You should use jwt only to store a token which your API will consume. The token will be generated after a successful login and it can be attached to any request sent to your API and all request should be proceeded only if the token is valid.

Why should I leave JSON Web Token payload nonencrypted?

I'm reading on JWT, there are so many tutorials and so many approaches, it's confusing.
I have couple of questions regarding proper usage of JWTs:
1) I keep seeing inconsistent means of transporting JWTs to and from the server. For example, here: one transport method for retrieving the token (via JSON-encoded object in POST body), another method for submitting it (via HTTP header). Why such inconsistency? Of course, it's up to the implementer to choose the methods, but wouldn't it be good practice at least to be consistent and use either only header or only body?
2) The JWT payload contains the information of state because the server is not maintaining it. It is obvious one should keep the size of the payload as small as possible, because the size of JWT is added to every request and response. Perhaps just a user id and cached permissions. When the client needs any information, it can receive it via (typically JSON-encoded) HTTP body and store it in the local storage, there seems to be no need to access the read-only JWT payload for the same purpose. So, why should one keep the JWT payload nonencrypted? Why mix the two ways of getting application data to the client and use both JWT payload and normal data-in-response-body? Shouldn't the best practice be to keep JWT always encrypted? It can be updated only on the server side anyway.
1) I keep seeing inconsistent means of transporting JWTs to and from the server. [...] wouldn't it be good practice at least to be consistent and use either only header or only body?
This may depend on the Client. While a web app can get a higher degree of security by storing the JWT in cookie storage, native apps may prefere local storage in order to access the JWT information. [1]
2) The JWT payload contains the information of state because the server is not maintaining it. It is obvious one should keep the size of the payload as small as possible, because the size of JWT is added to every request and response. Perhaps just a user id and cached permissions. When the client needs any information, it can receive it via (typically JSON-encoded) HTTP body and store it in the local storage, there seems to be no need to access the read-only JWT payload for the same purpose.
The JWT keeps the Backend state, not the client state. The Backend state may be that User 128 is logged in as administrator. This is (in my example) stored in the JWT in the fields Subject and Scopes. Instead of the client sending an ID of a Backend session that contains this information, the info is in the JWT directly. The backend does thus not have to keep a session that stores the logged in state of user 128. If the Client requests information of User 2, the BE may decide that this info is forbidden if the JWT tells that the logged in user has ID 1.

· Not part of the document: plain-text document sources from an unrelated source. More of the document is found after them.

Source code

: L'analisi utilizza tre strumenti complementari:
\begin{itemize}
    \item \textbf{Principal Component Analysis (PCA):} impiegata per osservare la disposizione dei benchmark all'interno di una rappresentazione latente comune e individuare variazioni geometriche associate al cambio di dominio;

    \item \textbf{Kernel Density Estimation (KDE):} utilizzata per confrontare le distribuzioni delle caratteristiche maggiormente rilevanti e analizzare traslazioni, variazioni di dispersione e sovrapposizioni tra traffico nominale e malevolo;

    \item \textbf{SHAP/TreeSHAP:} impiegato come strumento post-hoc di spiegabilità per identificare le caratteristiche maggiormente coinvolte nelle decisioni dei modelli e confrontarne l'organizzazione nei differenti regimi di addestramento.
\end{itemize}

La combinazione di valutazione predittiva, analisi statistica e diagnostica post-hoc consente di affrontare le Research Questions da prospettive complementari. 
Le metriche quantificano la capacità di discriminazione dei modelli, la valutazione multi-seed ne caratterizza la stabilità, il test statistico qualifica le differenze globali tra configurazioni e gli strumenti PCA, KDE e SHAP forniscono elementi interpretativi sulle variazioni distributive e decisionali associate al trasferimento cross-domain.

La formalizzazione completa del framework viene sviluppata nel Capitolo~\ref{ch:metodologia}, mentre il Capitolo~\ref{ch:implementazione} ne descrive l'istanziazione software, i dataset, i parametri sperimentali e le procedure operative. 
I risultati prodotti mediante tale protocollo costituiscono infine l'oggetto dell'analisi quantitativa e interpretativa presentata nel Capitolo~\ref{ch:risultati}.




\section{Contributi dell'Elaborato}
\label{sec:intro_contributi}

So, why should one keep the JWT payload nonencrypted?
The state is normally not secret to the client. the client cannot trust the information in the JWT since it does not have access to the secret key that is used to validate the JWT, but it can still adjust the GUI etc from the information in the JWT. (Like showing a button for the admin GUI or not.)
Why mix the two ways of getting application data to the client and use both JWT payload and normal data-in-response-body?
See above, the main purpose of the JWT is to keep information the the Backend, not the Client. Once the user loggs in, the Backend ask "Hey, can you hold this info for me and attach it to every request so that I can forget about you in the meantime?" Like if your manager asks you to wear a name sticker on your skirt so that he/she don't have to remember your name. :-) (And he/she signs it so that you cannot alter it without him/her noticing.
Shouldn't the best practice be to keep JWT always encrypted? It can be updated only on the server side anyway.
It doesn't really bring any security unless you store secret information in the JWT, and that bay be better to do server side. The decryption is a bit more cumbersome to decrypt compared to just verifying a signature.